══ Entries provided ══
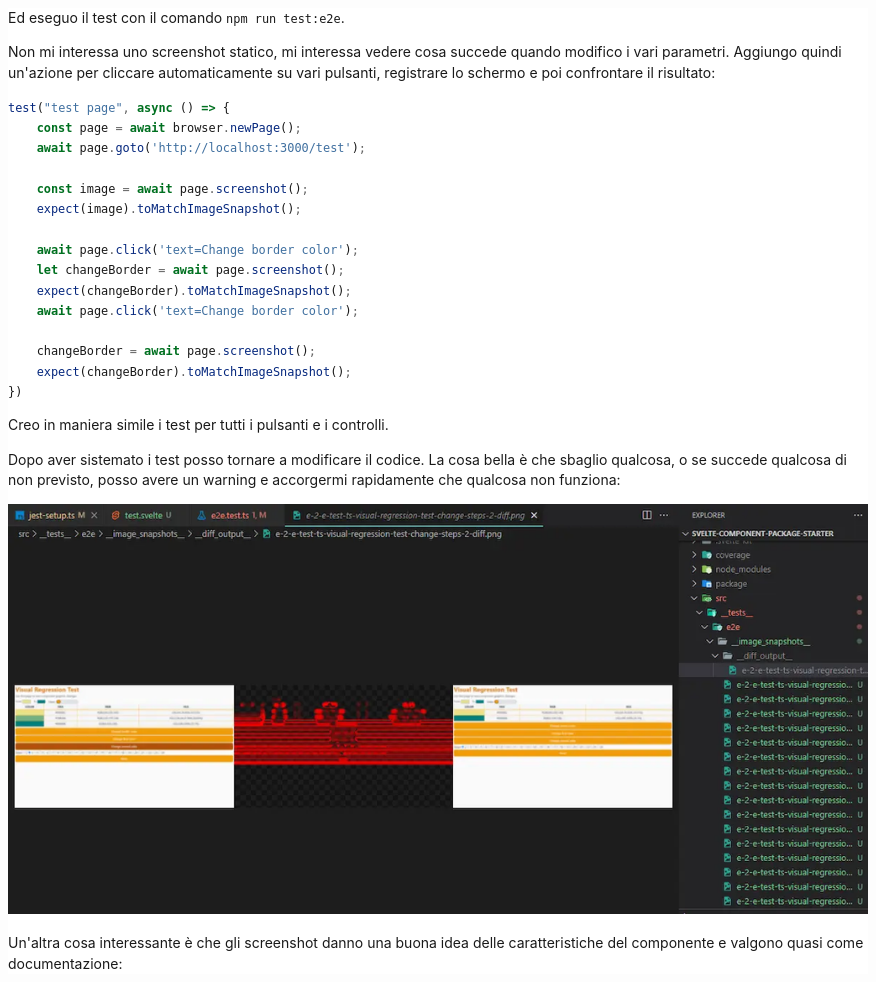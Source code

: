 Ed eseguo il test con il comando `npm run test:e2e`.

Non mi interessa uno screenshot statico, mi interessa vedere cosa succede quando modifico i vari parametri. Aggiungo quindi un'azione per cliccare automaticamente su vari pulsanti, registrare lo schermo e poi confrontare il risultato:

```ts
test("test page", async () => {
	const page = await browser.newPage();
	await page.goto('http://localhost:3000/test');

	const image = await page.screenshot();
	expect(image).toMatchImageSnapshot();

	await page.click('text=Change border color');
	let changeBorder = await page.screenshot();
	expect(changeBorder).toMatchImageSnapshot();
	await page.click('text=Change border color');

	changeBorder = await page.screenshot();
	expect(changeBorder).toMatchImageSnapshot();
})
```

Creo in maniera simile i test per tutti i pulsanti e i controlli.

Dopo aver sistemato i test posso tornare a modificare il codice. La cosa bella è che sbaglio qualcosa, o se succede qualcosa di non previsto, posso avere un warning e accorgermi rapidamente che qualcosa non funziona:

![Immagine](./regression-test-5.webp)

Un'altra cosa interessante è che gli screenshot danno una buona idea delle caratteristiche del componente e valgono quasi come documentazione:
═══
══ Entries provided ══
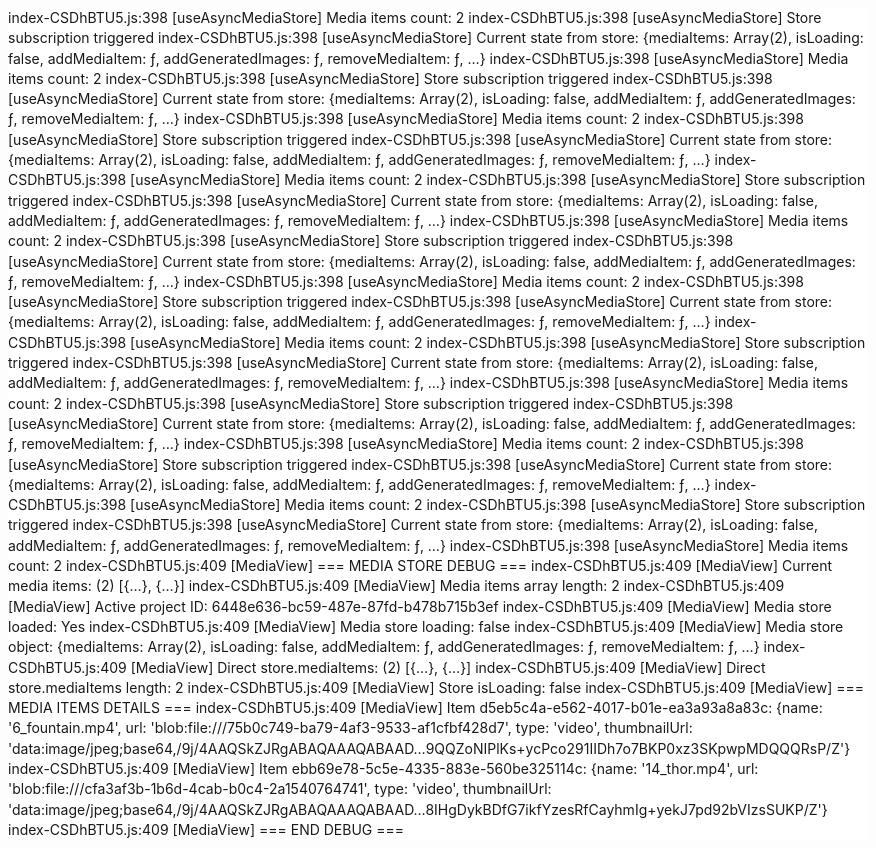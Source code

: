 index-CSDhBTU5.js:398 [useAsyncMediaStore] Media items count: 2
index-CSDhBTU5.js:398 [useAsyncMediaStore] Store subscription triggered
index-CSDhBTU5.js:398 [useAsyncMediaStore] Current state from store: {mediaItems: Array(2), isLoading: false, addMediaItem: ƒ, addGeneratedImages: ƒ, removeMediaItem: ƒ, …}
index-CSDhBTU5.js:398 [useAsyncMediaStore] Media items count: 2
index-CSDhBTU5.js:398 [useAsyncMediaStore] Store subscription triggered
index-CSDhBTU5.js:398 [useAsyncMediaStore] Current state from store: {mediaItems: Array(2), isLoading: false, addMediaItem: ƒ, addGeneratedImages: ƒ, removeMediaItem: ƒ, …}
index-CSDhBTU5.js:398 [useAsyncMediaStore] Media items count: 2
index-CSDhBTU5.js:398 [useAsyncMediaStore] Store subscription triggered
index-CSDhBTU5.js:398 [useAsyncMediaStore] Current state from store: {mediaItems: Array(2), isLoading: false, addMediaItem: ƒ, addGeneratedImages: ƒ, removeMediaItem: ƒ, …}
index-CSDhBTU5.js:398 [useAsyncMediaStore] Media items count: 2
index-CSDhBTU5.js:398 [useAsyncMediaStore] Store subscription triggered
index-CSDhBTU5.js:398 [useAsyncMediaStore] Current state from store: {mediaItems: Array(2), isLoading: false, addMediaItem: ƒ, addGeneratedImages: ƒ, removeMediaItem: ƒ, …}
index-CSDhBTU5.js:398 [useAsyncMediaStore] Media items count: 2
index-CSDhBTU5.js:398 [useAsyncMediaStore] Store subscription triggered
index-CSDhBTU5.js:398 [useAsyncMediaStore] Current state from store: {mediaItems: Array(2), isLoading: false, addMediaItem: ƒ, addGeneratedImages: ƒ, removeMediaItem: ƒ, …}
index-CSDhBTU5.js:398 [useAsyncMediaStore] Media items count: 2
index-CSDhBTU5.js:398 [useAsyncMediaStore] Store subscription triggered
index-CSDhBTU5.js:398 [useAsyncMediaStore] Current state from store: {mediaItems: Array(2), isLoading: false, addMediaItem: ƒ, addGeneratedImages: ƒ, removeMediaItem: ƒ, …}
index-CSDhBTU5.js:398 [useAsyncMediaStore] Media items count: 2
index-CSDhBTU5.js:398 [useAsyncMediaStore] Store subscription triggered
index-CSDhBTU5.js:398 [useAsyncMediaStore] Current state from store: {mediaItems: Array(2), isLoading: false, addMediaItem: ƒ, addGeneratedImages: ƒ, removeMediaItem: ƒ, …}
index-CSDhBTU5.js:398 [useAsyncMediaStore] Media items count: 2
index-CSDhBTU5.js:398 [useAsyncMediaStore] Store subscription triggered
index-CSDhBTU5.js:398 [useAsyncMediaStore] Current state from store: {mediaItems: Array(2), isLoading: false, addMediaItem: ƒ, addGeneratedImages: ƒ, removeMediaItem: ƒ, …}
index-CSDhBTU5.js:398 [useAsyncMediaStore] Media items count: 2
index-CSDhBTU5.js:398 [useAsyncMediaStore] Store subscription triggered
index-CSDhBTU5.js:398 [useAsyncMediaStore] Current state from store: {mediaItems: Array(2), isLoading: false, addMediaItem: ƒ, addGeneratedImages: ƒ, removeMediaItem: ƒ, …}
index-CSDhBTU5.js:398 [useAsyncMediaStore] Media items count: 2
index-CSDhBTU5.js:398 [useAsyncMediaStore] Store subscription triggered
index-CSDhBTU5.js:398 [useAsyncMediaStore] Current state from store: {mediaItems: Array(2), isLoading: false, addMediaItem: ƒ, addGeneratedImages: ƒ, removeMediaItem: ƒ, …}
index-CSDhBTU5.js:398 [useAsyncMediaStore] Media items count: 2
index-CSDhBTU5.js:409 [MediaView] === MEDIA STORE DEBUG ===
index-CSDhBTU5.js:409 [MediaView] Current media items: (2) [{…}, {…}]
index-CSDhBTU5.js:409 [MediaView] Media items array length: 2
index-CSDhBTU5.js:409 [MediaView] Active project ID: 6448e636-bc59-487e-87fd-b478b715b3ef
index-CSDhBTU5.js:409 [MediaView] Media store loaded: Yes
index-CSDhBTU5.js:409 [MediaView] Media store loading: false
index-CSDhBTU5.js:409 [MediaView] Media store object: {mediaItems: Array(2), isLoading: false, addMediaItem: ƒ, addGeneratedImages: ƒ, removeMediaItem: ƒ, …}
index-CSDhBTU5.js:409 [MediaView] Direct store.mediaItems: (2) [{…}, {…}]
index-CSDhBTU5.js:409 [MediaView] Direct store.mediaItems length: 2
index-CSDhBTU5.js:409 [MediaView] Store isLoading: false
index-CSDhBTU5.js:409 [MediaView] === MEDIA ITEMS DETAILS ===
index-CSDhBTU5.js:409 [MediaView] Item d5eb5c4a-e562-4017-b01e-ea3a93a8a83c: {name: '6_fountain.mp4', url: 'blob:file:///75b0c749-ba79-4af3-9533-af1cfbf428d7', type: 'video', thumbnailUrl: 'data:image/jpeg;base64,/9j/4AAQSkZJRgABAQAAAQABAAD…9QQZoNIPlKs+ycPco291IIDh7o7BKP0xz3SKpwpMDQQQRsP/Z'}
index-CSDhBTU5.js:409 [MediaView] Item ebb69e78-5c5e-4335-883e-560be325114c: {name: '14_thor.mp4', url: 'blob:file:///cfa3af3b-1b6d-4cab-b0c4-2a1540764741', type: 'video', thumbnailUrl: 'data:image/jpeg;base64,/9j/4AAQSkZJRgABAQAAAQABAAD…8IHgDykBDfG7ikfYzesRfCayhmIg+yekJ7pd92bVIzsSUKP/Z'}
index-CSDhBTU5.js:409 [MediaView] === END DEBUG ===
═══
* Activity:
Return the lines of the records that include the string "length".

* Answer to this task:
index-CSDhBTU5.js:409 [MediaView] Media items array length: 2
index-CSDhBTU5.js:409 [MediaView] Direct store.mediaItems length: 2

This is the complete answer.